Task item:
The lines to extract run from the first line of the entries through the line that contains "<h2>What Has Happened So Far</h2>"; reproduce exactly those lines and no others.

+ + + + + + +

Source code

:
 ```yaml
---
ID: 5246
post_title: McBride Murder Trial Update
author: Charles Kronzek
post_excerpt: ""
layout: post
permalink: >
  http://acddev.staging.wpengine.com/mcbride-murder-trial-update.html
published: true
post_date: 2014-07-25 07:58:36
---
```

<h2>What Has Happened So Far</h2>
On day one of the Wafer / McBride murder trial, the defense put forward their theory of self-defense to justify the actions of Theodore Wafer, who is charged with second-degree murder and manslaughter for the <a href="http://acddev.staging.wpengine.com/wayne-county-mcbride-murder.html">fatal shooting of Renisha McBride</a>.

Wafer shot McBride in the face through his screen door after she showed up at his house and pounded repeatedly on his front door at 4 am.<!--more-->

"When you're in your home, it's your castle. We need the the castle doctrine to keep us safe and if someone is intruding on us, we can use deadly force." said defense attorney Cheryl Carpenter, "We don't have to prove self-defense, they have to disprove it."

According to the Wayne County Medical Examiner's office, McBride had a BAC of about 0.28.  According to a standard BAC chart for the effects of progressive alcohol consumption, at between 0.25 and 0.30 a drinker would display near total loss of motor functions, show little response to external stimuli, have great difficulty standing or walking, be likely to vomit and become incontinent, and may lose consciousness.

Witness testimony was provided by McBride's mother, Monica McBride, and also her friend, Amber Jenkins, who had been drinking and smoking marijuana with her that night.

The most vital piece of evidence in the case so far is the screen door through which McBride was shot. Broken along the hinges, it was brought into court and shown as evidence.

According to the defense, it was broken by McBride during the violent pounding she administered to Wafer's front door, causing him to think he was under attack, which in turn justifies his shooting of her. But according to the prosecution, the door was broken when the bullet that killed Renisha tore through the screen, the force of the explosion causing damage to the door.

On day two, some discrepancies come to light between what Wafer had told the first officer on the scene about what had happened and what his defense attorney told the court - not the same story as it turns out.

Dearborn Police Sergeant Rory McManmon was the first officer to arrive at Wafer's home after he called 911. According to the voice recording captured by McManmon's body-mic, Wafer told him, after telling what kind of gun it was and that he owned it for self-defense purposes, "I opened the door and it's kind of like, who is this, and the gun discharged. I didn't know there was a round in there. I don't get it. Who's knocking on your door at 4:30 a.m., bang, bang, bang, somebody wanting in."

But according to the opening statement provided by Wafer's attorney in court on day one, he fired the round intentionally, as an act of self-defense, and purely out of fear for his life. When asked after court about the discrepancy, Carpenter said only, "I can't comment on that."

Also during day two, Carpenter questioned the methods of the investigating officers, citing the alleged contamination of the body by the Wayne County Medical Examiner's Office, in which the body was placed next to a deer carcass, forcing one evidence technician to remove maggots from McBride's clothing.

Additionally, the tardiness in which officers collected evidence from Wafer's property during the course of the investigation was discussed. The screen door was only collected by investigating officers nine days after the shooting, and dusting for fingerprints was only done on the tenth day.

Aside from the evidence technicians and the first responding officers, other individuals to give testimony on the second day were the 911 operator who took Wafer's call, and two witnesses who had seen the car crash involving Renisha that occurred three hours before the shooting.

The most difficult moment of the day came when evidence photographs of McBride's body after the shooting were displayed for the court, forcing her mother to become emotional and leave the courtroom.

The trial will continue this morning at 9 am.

+ + + + + + +

Solution for this problem:
Source code

:
 ```yaml
---
ID: 5246
post_title: McBride Murder Trial Update
author: Charles Kronzek
post_excerpt: ""
layout: post
permalink: >
  http://acddev.staging.wpengine.com/mcbride-murder-trial-update.html
published: true
post_date: 2014-07-25 07:58:36
---
```

<h2>What Has Happened So Far</h2>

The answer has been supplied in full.